## WHAT YOU HAVE TO DO
Return all lines from the listing below in which the string "visual" occurs.

____________________

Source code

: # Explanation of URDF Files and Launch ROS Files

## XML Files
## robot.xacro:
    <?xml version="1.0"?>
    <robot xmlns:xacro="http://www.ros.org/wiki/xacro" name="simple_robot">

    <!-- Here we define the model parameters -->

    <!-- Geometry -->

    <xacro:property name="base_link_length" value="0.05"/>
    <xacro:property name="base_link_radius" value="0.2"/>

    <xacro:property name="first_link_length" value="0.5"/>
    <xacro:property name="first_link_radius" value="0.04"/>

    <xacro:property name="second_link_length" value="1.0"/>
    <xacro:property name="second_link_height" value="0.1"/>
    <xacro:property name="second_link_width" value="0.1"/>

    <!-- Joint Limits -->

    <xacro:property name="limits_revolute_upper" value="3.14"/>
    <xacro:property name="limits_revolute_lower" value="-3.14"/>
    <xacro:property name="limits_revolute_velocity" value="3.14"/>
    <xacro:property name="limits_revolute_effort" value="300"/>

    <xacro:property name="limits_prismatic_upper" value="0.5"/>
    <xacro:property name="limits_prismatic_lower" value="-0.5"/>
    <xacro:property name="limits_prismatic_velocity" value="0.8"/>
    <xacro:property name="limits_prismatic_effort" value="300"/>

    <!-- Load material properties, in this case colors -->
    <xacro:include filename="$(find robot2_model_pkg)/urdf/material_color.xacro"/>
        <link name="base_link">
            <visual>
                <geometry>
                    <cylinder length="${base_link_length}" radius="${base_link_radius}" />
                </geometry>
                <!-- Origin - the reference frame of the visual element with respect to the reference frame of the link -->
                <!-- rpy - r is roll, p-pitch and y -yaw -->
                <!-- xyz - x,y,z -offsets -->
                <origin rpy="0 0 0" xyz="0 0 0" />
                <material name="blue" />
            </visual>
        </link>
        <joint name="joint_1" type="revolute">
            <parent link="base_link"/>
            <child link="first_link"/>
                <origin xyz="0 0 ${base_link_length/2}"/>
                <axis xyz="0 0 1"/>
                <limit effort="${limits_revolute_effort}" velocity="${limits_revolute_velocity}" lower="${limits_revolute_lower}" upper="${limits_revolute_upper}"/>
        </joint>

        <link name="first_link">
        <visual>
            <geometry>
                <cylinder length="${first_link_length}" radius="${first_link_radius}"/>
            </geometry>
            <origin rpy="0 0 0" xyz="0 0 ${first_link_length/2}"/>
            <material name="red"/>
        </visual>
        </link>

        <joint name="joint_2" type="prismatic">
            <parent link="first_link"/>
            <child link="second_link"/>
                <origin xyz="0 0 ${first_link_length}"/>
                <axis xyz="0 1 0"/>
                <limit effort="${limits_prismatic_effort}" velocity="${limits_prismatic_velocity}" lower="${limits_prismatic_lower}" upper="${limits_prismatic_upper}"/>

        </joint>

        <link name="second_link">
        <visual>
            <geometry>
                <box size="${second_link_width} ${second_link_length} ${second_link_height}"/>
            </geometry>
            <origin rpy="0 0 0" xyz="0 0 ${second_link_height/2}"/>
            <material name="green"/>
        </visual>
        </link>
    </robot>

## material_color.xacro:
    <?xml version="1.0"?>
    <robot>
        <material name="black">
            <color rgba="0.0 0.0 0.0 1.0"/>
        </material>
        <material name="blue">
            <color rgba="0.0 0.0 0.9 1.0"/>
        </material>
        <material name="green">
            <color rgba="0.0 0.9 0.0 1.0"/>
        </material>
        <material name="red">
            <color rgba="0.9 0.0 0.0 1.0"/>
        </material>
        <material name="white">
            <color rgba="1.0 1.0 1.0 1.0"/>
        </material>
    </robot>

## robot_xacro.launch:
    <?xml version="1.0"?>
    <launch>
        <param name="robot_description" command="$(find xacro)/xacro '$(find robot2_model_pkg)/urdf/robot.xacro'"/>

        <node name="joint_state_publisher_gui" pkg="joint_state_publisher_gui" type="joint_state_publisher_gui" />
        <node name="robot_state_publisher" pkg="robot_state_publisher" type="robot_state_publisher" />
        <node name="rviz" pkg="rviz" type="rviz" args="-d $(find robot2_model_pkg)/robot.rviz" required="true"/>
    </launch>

____________________

## THE ANSWER
            <visual>
                <!-- Origin - the reference frame of the visual element with respect to the reference frame of the link -->
            </visual>
        <visual>
        </visual>
        <visual>
        </visual>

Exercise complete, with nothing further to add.